(Soundbite of phone ringing)
Ms. NATALY KELLY (Telephone Interpreter): This is Nataly, interpreter number 3940 for Spanish. How may I help you?
ANDREA SEABROOK, host:
Commentator Nataly Kelly - she has more than 10 years of experience working as a telephone interpreter. She is the person that lawyers, insurance agents, or social workers call when they are trying to help someone who doesn't speak English. She's fielded calls from Alaska to Alabama, from Maine to Montana. She says the toughest calls come from the world of healthcare.
Ms. KELLY: A middle-aged Spanish speaking woman has just been wheeled into a Boston emergency room. She hurt her arm in a machinery accident. Her son is with her. I am with her as well. I'm her telephone interpreter.
(Spanish spoken) he says. My mother is in a lot of pain, I interpret. I concentrate on his inflection, his concern for his mother, his sense of urgency. I've memorized thousands of medical terms. Oddly enough, the most challenging phrases are not the ones like...
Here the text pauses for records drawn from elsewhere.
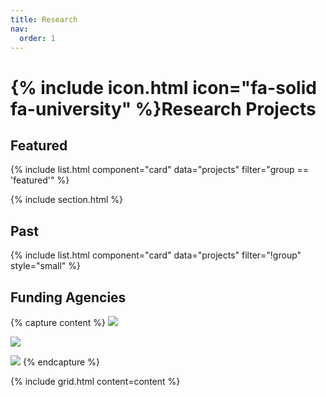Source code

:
 ```yaml
---
title: Research
nav:
  order: 1
---
```


# {% include icon.html icon="fa-solid fa-university" %}Research Projects



## Featured

{% include list.html component="card" data="projects" filter="group == 'featured'" %}

{% include section.html %}

## Past

{% include list.html component="card" data="projects" filter="!group" style="small" %}


## Funding Agencies

{% capture content %}
  ![](/images/photo.png)

  ![](/images/photo.png)

  ![](/images/photo.png)
{% endcapture %}

{%
  include grid.html
  content=content
%}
Tomografia axial computada(ph), CAT scan, or otorrinolaringologo(ph), ear, nose and throat doctor. It's the terms like HMO and co-pay that don't have direct translations.
But telephone interpreters deal with complicated issues that go far beyond terminology. Once, I interpreted for a nurse who was visiting new teen parents. It was a hot summer day. Their home had no air conditioning. The nurse quickly noticed that the couple's baby was red-faced, sweating, and swaddled in multiple layers of blankets. She took his temperature. He had a fever. The nurse asked gently, why did they put so much clothing on the child? The teenage mother offered a quiet explanation.
Well, that's how baby Jesus was dressed. The nurse hesitated. She asked the parents if they know how to take the baby's temperature. They didn't. The nurse began demonstrating only to be interrupted by the father.
Excuse me, ma'am, but we don't know how to read.
Not even numbers? said the nurse. The young father replied, no.
The nurse said nothing for a few moments. Neither did the parents. Finally, I piped in with a suggestion. This is the interpreter. Would it be possible to show them the red line on the thermometer? The nurse immediately said, yes, of course.
In telephone interpreting, the experiences aren't always positive. I've heard comments from healthcare staff that are rude, even offensive. A patient asks, why is the doctor speaking so slowly to me? Does he think I'm stupid? I once even heard a doctor say in all seriousness, next time you come, you speak Ingles, understand?
My job is to faithfully interpret everything. When comments like these are made, I'm grateful that I'm on the phone and can't see the look on the patient's face. I'm also grateful that no one can see the look on mine.
As a telephone interpreter, these patients are also my patients. I'm the voice of both the patient and the doctor or the dispatcher, the receptionist, the benefits coordinator, the social worker, even the billing specialist. So, even when it's time for a call to be disconnected, I know that, as a telephone interpreter, I couldn't be more connected.